Similarly, no orderly report was made regarding the decision of the
G.O.C. Northern Command about halting the operations of the
Phalangists. These flaws in the reporting require examination and
analysis, since in the absence of an orderly and proper report the
decision-makers at the various levels lack the information required for
their decisions.
The reports that were received via the various
channels were also not always handled according to the standing
procedures, the result being that the reports sometimes became
worthless. Sometimes, reports received were not recorded in the
designated log books; reports that were relayed were sometimes
transmitted with important omissions, which prevented their being
handled properly. Reports that were dealt with (such as the handling of
the report about the 300 killed within the framework of Military
Intelligence/ Research) were at times handled superficially, with a
fruitless internal runaround and without exhausting the various
possibilities for verification and examination. Other Intelligence
means employed sometimes failed to produce the information that was
expected of them (see Section 5 Appendix B). Reports that were received
and which required a preliminary evaluation to determine their
significance and possible implications were not dealt with properly and
in the meantime were rendered worthless due to a protracted process of
examining their authenticity.
In the course of the testimony we heard, we often
came across conversations - whether face-to-face or over the telephone
or radio - between highly responsible personnel. Contradictions were
often evident in the testimony about these conversations - not out of
any intention to conceal the truth, but as a natural result of flaws in
human memory. There is no satisfactory explanation of why no notes were
taken of these conversations. The Prime Minister held many
conversations with the Defense Minister and the Chief of Staff,
including the conversations in which the decision was taken to seize
key positions in West Beirut. It is not surprising, therefore, if a
certain difference exists between the Prime Minister's version of a
guideline issued by him, and that of the Chief of Staff regarding the
guideline he received.
The Defense Minister and the Chief of Staff held a
conversation on Tuesday evening in which a number of important
decisions were taken. This conversation was not recorded in any form.

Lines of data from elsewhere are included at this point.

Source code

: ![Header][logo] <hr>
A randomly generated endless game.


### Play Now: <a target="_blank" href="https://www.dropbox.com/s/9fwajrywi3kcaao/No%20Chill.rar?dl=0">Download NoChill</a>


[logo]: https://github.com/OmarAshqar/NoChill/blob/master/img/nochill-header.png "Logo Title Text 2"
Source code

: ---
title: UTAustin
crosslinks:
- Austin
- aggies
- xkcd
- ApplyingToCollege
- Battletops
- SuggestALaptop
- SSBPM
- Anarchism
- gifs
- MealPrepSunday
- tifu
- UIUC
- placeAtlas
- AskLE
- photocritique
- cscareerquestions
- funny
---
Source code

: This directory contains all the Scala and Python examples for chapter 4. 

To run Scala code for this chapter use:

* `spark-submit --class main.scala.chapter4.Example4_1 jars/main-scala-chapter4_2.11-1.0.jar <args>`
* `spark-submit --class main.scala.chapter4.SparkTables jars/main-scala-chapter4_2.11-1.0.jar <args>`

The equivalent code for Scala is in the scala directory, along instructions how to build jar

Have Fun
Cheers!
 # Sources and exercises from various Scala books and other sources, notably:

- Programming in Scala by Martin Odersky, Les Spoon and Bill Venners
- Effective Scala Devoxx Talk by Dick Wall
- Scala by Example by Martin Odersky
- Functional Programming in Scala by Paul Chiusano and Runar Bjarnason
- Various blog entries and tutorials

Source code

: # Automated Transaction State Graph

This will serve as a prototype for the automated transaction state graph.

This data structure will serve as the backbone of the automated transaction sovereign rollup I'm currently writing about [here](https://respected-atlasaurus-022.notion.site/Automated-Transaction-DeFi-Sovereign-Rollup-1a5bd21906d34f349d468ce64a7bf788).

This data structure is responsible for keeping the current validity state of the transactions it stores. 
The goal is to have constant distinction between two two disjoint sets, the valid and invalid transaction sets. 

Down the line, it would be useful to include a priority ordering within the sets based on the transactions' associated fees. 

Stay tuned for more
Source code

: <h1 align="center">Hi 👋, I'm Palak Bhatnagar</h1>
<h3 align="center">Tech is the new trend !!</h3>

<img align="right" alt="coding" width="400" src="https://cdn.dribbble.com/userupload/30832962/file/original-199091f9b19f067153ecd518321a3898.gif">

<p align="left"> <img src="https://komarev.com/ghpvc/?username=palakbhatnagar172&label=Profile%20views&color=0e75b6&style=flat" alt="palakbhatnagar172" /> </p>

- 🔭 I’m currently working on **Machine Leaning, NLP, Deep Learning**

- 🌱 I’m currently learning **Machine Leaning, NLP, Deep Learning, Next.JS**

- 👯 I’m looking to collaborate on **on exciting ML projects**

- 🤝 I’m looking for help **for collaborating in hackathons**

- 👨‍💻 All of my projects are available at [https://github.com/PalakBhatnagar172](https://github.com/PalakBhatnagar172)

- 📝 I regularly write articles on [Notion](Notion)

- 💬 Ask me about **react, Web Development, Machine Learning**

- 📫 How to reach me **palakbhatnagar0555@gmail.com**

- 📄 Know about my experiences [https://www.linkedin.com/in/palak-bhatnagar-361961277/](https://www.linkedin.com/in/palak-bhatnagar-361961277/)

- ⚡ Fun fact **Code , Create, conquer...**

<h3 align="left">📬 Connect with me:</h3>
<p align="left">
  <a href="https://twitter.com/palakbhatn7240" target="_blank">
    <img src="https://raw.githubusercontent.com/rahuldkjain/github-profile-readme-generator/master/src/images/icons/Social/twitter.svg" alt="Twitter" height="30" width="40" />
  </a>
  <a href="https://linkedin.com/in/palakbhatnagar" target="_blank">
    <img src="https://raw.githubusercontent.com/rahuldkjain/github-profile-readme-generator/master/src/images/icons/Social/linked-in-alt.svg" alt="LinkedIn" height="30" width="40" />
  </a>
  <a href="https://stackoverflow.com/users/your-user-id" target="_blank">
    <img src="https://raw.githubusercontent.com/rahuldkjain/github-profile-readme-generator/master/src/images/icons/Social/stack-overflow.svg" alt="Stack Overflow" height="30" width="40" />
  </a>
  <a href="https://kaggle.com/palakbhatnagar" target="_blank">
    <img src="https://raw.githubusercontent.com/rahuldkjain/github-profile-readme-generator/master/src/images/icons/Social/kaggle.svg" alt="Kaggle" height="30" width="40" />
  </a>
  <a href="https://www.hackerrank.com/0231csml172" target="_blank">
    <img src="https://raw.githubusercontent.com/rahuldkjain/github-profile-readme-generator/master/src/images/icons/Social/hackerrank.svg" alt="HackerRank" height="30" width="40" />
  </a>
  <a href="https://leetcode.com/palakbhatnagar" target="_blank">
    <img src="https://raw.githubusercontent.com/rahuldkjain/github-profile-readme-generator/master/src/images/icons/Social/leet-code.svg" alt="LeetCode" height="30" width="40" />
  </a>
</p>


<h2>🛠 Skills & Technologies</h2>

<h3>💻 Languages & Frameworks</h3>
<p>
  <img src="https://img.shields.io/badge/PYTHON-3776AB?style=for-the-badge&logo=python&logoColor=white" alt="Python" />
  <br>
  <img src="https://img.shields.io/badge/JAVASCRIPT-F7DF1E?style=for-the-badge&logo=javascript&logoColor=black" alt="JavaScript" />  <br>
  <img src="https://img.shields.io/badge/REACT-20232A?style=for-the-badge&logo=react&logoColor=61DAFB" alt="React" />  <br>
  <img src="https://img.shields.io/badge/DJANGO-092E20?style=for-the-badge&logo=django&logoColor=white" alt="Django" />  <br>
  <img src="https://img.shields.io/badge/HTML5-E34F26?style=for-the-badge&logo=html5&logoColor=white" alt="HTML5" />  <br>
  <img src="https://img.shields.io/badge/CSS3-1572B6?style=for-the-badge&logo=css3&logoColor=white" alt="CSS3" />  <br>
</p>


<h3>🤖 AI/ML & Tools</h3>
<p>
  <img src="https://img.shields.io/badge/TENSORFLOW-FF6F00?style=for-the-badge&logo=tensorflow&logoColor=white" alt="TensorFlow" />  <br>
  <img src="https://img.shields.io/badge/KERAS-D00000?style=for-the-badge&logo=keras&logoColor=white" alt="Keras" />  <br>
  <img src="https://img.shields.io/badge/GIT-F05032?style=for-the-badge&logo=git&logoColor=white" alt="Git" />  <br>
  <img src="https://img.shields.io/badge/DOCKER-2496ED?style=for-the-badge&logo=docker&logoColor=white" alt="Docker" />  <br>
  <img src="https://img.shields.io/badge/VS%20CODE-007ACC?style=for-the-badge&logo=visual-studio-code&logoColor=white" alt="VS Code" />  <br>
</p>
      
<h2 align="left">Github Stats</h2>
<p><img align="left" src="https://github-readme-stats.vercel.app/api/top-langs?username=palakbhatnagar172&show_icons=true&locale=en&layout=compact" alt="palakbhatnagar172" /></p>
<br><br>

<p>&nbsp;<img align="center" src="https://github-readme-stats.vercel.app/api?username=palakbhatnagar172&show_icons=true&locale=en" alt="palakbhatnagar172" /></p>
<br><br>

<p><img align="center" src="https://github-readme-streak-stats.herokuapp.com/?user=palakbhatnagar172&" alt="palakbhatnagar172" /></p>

We believe that it is desirable to determine
guidelines in this matter in order to prevent a situation in which
important decisions are not documented. Precisely because human memory
is often faulty, it is desirable to determine a proper method and
procedure for recording those conversations which, according to
criteria to be determined, it is important to keep on record.
Recommendations and Closing Remarks
Recommendations
With
regard to the following recommendations concerning a group of men who
hold senior positions in the Government and the Israel Defense Forces,
we have taken into account [the fact] that each one of these men has to
his credit [the performance of] many public or military services
rendered with sacrifice and devotion on behalf of the State of Israel.
If nevertheless we have reached the conclusion that it is incumbent
upon us to recommend certain measures against some of these men, it is
out of the recognition that the gravity of the matter and its
implications for the underpinnings of public morality in the State of
Israel call for such measures.
The Prime Minister, The Foreign
Minister, and the Head of the Mossad
We have heretofore established the facts and
conclusions with regard to the responsibility of the Prime Minister,
the Foreign Minister, and the head of the Mossad. In view of what we
have determined with regard to the extent of the responsibility of each
of them, we are of the opinion that it is sufficient to determine
responsibility and there is no need for any further recommendations.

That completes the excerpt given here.